“Cowardice… is something a man does. What passes through his mind is his own affair.”
Nikos Kazantzakis’ novel, The Last Temptation, remains wildly controversial. Black-listed by the Vatican shortly after publication in 1960, Kazantzakis took a number of significant liberties with the ‘official’ story of Christ, as told in the gospels. Judas is a very close friend; the only disciple with the strength of character to betray a Jesus who instructs him to do it. Agonising death on the cross has been revealed to Christ through a premonition as the will of God.
While we all know the story of the crucifixion, the raw facts have been obscured by accretions of sentimentality and tradition. The fundamental fact is that Christ was tortured to death. The ‘last temptation’ that Christ is subjected to after he has fainted is to use his powers to come down from the cross, avoid his suffering and live his life as a family man, forsaking both his ideals and the mission God has set for him.
Kickboxing, like all sports, is only a game. Never is this clearer than when watching little Thai kids playing at it after the grown-ups have left the ring. Rodney Hall and I have a running argument about sport; I think it is a form of performance art, while he disagrees. He says that it isn’t art because it doesn’t communicate anything. He believes ballet and dance is about as far as the definition can extend, because they are essentially languages and in their execution, they ‘speak’.
I personally extend the line further because the rules of a sport construct it; give it form from which technique is derived. Within that construct, the conduct of the athletes, the way they play, communicates values. This is why hundreds of thousands of Australians sit down in front of the box or pay for tickets to the rugby, or AFL, or the Olympic Games.

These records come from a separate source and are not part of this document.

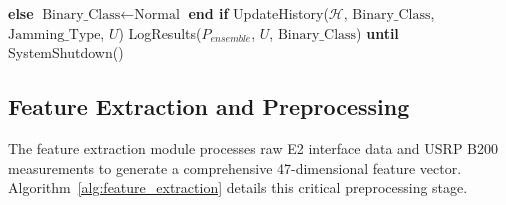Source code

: \documentclass[journal]{IEEEtran}
\begin{document}
\begin{algorithm}[t]
\begin{algorithmic}[1]
\State \hspace{\algorithmicindent} \textbf{else}
\State \hspace{\algorithmicindent} \hspace{\algorithmicindent} $\text{Binary\_Class} \leftarrow \text{Normal}$
\State \hspace{\algorithmicindent} \textbf{end if}
\State \hspace{\algorithmicindent} 
\State \hspace{\algorithmicindent} UpdateHistory($\mathcal{H}$, $\text{Binary\_Class}$, $\text{Jamming\_Type}$, $U$)
\State \hspace{\algorithmicindent} LogResults($P_{ensemble}$, $U$, $\text{Binary\_Class}$)
\State \textbf{until} SystemShutdown()
\end{algorithmic}
\end{algorithm}

\subsection{Feature Extraction and Preprocessing}

The feature extraction module processes raw E2 interface data and USRP B200 measurements to generate a comprehensive 47-dimensional feature vector. Algorithm~\ref{alg:feature_extraction} details this critical preprocessing stage.
\end{document}
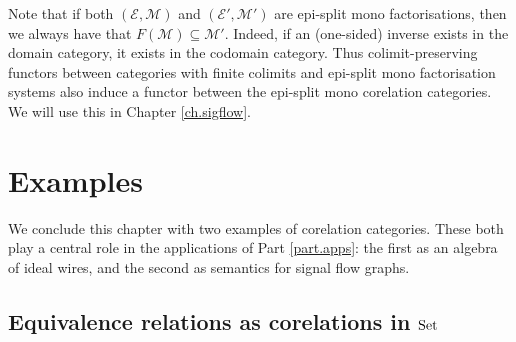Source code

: \begin{example}
Note that if both $(\mathcal E, \mathcal M)$ and $(\mathcal E', \mathcal M')$
are epi-split mono factorisations, then we always have that $F(\mathcal M)
\subseteq \mathcal M'$. Indeed, if an (one-sided) inverse exists in the domain
category, it exists in the codomain category. Thus colimit-preserving functors
between categories with finite colimits and epi-split mono factorisation systems
also induce a functor between the epi-split mono corelation categories. We will
use this in Chapter \ref{ch.sigflow}.
\end{example}

\section{Examples} \label{sec.corelexs}
We conclude this chapter with two examples of corelation categories. These both
play a central role in the applications of Part \ref{part.apps}: the first as
an algebra of ideal wires, and the second as semantics for signal flow graphs.

\subsection{Equivalence relations as corelations in $\mathrm{Set}$}
\label{ssec.equivrels}
   
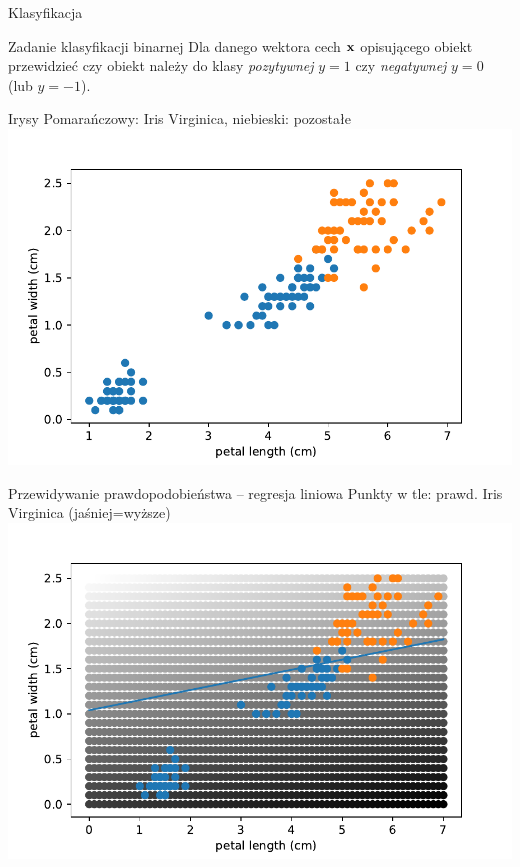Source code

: \documentclass{sa}
\subtitle{Klasyfikacja}
\renewcommand{\vec}[1]{\ensuremath\mathbf{#1}}
\begin{document}
\begin{frame}
\titlepage
\end{frame}

\begin{frame}{Klasyfikacja}
\begin{block}{Zadanie klasyfikacji binarnej}
Dla danego wektora cech $\vec{x}$ opisującego obiekt przewidzieć czy obiekt należy do klasy \emph{pozytywnej} $y=1$ czy \emph{negatywnej} $y=0$ (lub $y=-1$).
\end{block}
\end{frame}

\begin{frame}{Irysy}
Pomarańczowy: Iris Virginica, niebieski: pozostałe
\includegraphics[width=\textwidth]{iris-simplified.pdf}
\end{frame}

\begin{frame}{Przewidywanie prawdopodobieństwa -- regresja liniowa}
Punkty w tle: prawd. Iris Virginica (jaśniej=wyższe)
\includegraphics[width=\textwidth]{iris-simplified-linreg.pdf}
\end{frame}
\end{document}

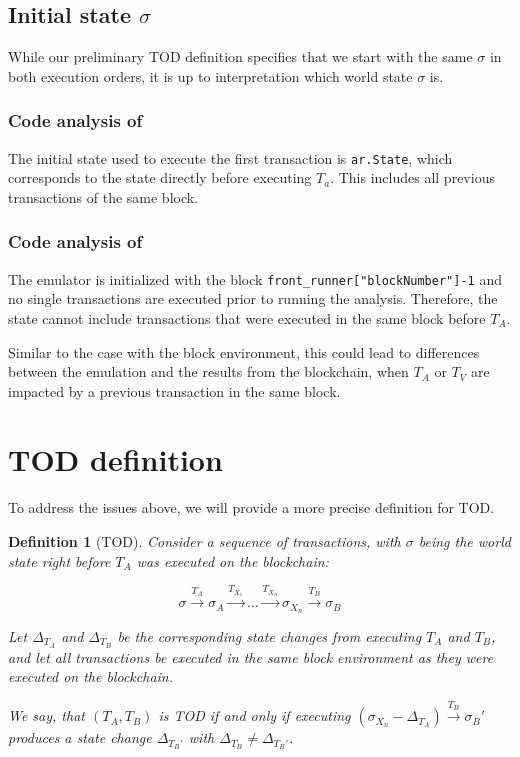 \documentclass[draft,final]{vutinfth} %
\newtheorem{definition}{Definition}
\begin{document}
\subsection{Initial state $\sigma$}

While our preliminary TOD definition specifies that we start with the same $\sigma$ in both execution orders, it is up to interpretation which world state $\sigma$ is.

\subsubsection{Code analysis of \cite{zhang_combatting_2023}}

The initial state used to execute the first transaction is \verb|ar.State|, which corresponds to the state directly before executing $T_a$. This includes all previous transactions of the same block.

\subsubsection{Code analysis of \cite{torres_frontrunner_2021}}

The emulator is initialized with the block \verb|front_runner["blockNumber"]-1| and no single transactions are executed prior to running the analysis. Therefore, the state cannot include transactions that were executed in the same block before $T_A$.

Similar to the case with the block environment, this could lead to differences between the emulation and the results from the blockchain, when $T_A$ or $T_V$ are impacted by a previous transaction in the same block.

\section{TOD definition}

To address the issues above, we will provide a more precise definition for TOD.

\begin{definition}[TOD]
    Consider a sequence of transactions, with $\sigma$ being the world state right before $T_A$ was executed on the blockchain:

    $$\sigma \xrightarrow{T_A} \sigma_A \xrightarrow{T_{X_1}} \dots \xrightarrow{T_{X_n}} \sigma_{X_n} \xrightarrow{T_B} \sigma_B$$

    Let $\Delta_{T_A}$ and $\Delta_{T_B}$ be the corresponding state changes from executing $T_A$ and $T_B$, and let all transactions be executed in the same block environment as they were executed on the blockchain.

    We say, that $(T_A, T_B)$ is TOD if and only if executing $(\sigma_{X_n} - \Delta_{T_A}) \xrightarrow{T_B} \sigma_B\prime$ produces a state change $\Delta_{T_B\prime}$ with $\Delta_{T_B} \neq \Delta_{T_B\prime}$.
\end{definition}
\end{document}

Sport is a pantomime in which the athletes carry the hopes of the spectators onto the field, into a metaphorical struggle which is black-and-white, good-versus-evil in a way life-as-lived is simply too complex to ever be. We need to see perseverance under pressure. We need to see fortitude in the face of failure. We need to see these things so we can carry them like candles against the vaguer shapes that haunt the theatre of our day-to-day lives.
Fighting sports are more potent again. The aggression is naked and aimed directly at the other athlete. Pain, injury and sometimes bloodshed are hard-up in the foreground. They are also individual sports, a factor which generates its own set of complexities. And more than any other sport, fighting is about courage. The ability to submit to pain, to sacrifice the body for an ideal, is what truly belies the contest.

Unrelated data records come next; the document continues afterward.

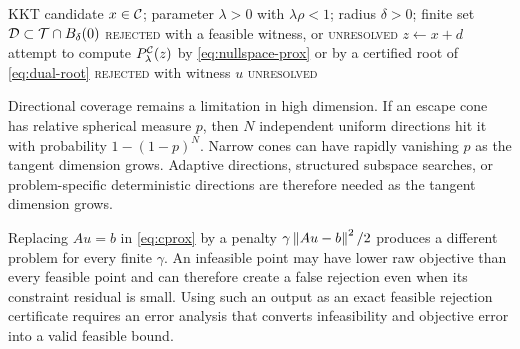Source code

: \begin{algorithm}[htbp]
  \caption{Finite proximal-escape search with certified rejection}
  \label{alg:safe-finite-escape}
  \begin{algorithmic}[1]
    \Require KKT candidate \(x\in\Cset\); parameter
      \(\lambda>0\) with \(\lambda\rho<1\); radius \(\delta>0\); finite set
      \(\mathcal D\subset\Tspace\cap B_\delta(0)\)
    \Ensure \textsc{rejected} with a feasible witness, or
      \textsc{unresolved}
      \State \(z\gets x+d\)
      \State attempt to compute \(P_\lambda^{\Cset}(z)\) by
        \cref{eq:nullspace-prox} or by a certified root of
        \cref{eq:dual-root}
        \State \Return \textsc{rejected} with witness \(u\)
      \EndIf
    \EndFor
    \State \Return \textsc{unresolved}
  \end{algorithmic}
\end{algorithm}
\FloatBarrier

Directional coverage remains a limitation in high dimension.  If an escape
cone has relative spherical measure \(p\), then \(N\) independent uniform
directions hit it with probability \(1-(1-p)^N\).  Narrow cones can have
rapidly vanishing \(p\) as the tangent dimension grows.  Adaptive directions,
structured subspace searches, or problem-specific deterministic directions
are therefore needed as the tangent dimension grows.

Replacing \(Au=b\) in \cref{eq:cprox} by a penalty
\(\gamma\norm{Au-b}^2/2\) produces a different problem for every finite
\(\gamma\).  An infeasible point may have lower raw objective than every
feasible point and can therefore create a false rejection even when its
constraint residual is small.  Using such an output as an exact feasible
rejection certificate requires an error analysis that converts infeasibility
and objective error into a valid feasible bound.
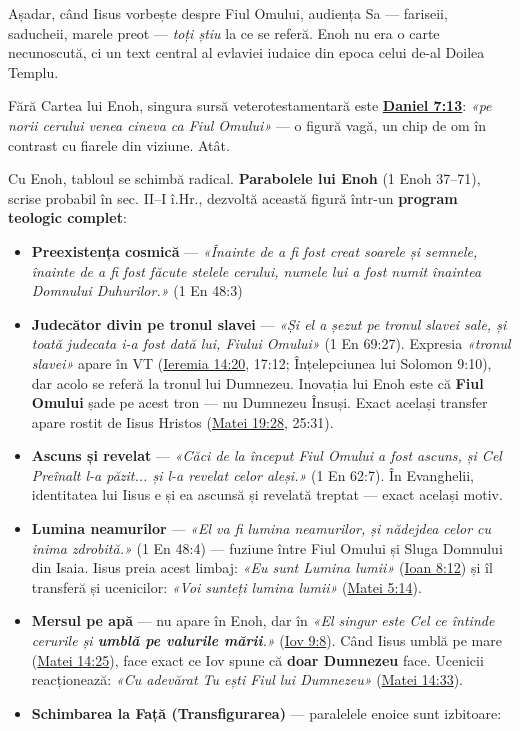 \documentclass[12pt,a4paper,twoside,openany]{book}
\begin{document}
Așadar, când Iisus vorbește despre Fiul Omului, audiența Sa — fariseii, saducheii, marele preot — \textit{toți știu} la ce se referă. Enoh nu era o carte necunoscută, ci un text central al evlaviei iudaice din epoca celui de-al Doilea Templu.

Fără Cartea lui Enoh, singura sursă veterotestamentară este \textbf{\href{https://bibliaortodoxa.ro/carte.php?id=16\&cap=7\#13}{Daniel 7:13}}: \textit{«pe norii cerului venea cineva ca Fiul Omului»} — o figură vagă, un chip de om în contrast cu fiarele din viziune. Atât.

Cu Enoh, tabloul se schimbă radical. \textbf{Parabolele lui Enoh} (1 Enoh 37–71), scrise probabil în sec. II–I î.Hr., dezvoltă această figură într-un \textbf{program teologic complet}:

\begin{itemize}
  \item \textbf{Preexistența cosmică} — \textit{«Înainte de a fi fost creat soarele și semnele, înainte de a fi fost făcute stelele cerului, numele lui a fost numit înaintea Domnului Duhurilor.»} (1 En 48:3)
  \item \textbf{Judecător divin pe tronul slavei} — \textit{«Și el a șezut pe tronul slavei sale, și toată judecata i-a fost dată lui, Fiului Omului»} (1 En 69:27). Expresia \textit{«tronul slavei»} apare în VT (\href{https://bibliaortodoxa.ro/carte.php?id=31\&cap=14\#20}{Ieremia 14:20}, 17:12; Înțelepciunea lui Solomon 9:10), dar acolo se referă la tronul lui Dumnezeu. Inovația lui Enoh este că \textbf{Fiul Omului} șade pe acest tron — nu Dumnezeu Însuși. Exact același transfer apare rostit de Iisus Hristos (\href{https://bibliaortodoxa.ro/carte.php?id=55\&cap=19\#28}{Matei 19:28}, 25:31).
  \item \textbf{Ascuns și revelat} — \textit{«Căci de la început Fiul Omului a fost ascuns, și Cel Preînalt l-a păzit... și l-a revelat celor aleși.»} (1 En 62:7). În Evanghelii, identitatea lui Iisus e și ea ascunsă și revelată treptat — exact același motiv.
  \item \textbf{Lumina neamurilor} — \textit{«El va fi lumina neamurilor, și nădejdea celor cu inima zdrobită.»} (1 En 48:4) — fuziune între Fiul Omului și Sluga Domnului din Isaia. Iisus preia acest limbaj: \textit{«Eu sunt Lumina lumii»} (\href{https://bibliaortodoxa.ro/carte.php?id=35\&cap=8\#12}{Ioan 8:12}) și îl transferă și ucenicilor: \textit{«Voi sunteți lumina lumii»} (\href{https://bibliaortodoxa.ro/carte.php?id=55\&cap=5\#14}{Matei 5:14}).
  \item \textbf{Mersul pe apă} — nu apare în Enoh, dar în \textit{«El singur este Cel ce întinde cerurile și \textbf{umblă pe valurile mării}.»} (\href{https://bibliaortodoxa.ro/carte.php?id=42\&cap=9\#8}{Iov 9:8}). Când Iisus umblă pe mare (\href{https://bibliaortodoxa.ro/carte.php?id=55\&cap=14\#25}{Matei 14:25}), face exact ce Iov spune că \textbf{doar Dumnezeu} face. Ucenicii reacționează: \textit{«Cu adevărat Tu ești Fiul lui Dumnezeu»} (\href{https://bibliaortodoxa.ro/carte.php?id=55\&cap=14\#33}{Matei 14:33}).
\item \textbf{Schimbarea la Față (Transfigurarea)} — paralelele enoice sunt izbitoare:


\end{itemize}
\end{document}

The best example I can call to mind is Jerome Le Banner facing off against Semmy Schilt in the K1 World GP Final in 2007. Le Banner is making a solid fist of it for the first two rounds, until Semmy catches him with a knee under the chin. By the time Jerome has richoeted off the ropes, the bell to end the round has gone.
Grateful of the minute for clearing his wits, Le Banner paces his corner. When the bell goes to start the next round, he emerges on a leg which is visibly unsteady at the knee. The camera angle is from the perspective of Jerome’s corner; his trainer leans into the ring, gesturing to Jerome with the towel, preparing to throw it. Jerome turns his back, hobbles forward and prepares to engage. As Semmy fires off his first salvo, you can actually see Jerome’s thigh skating around on a joint whose ligaments don’t seem to be doing anything at all; in fact, it looks like the leg is being held together by nothing other than the skin (5:21 in the youtube clip). Jerome’s corner throws in the towel and the referee waves off the fight. A disappointed Le Banner looks over his shoulder and grudgingly accepts the decision.
God, grant me some small measure of that man’s courage.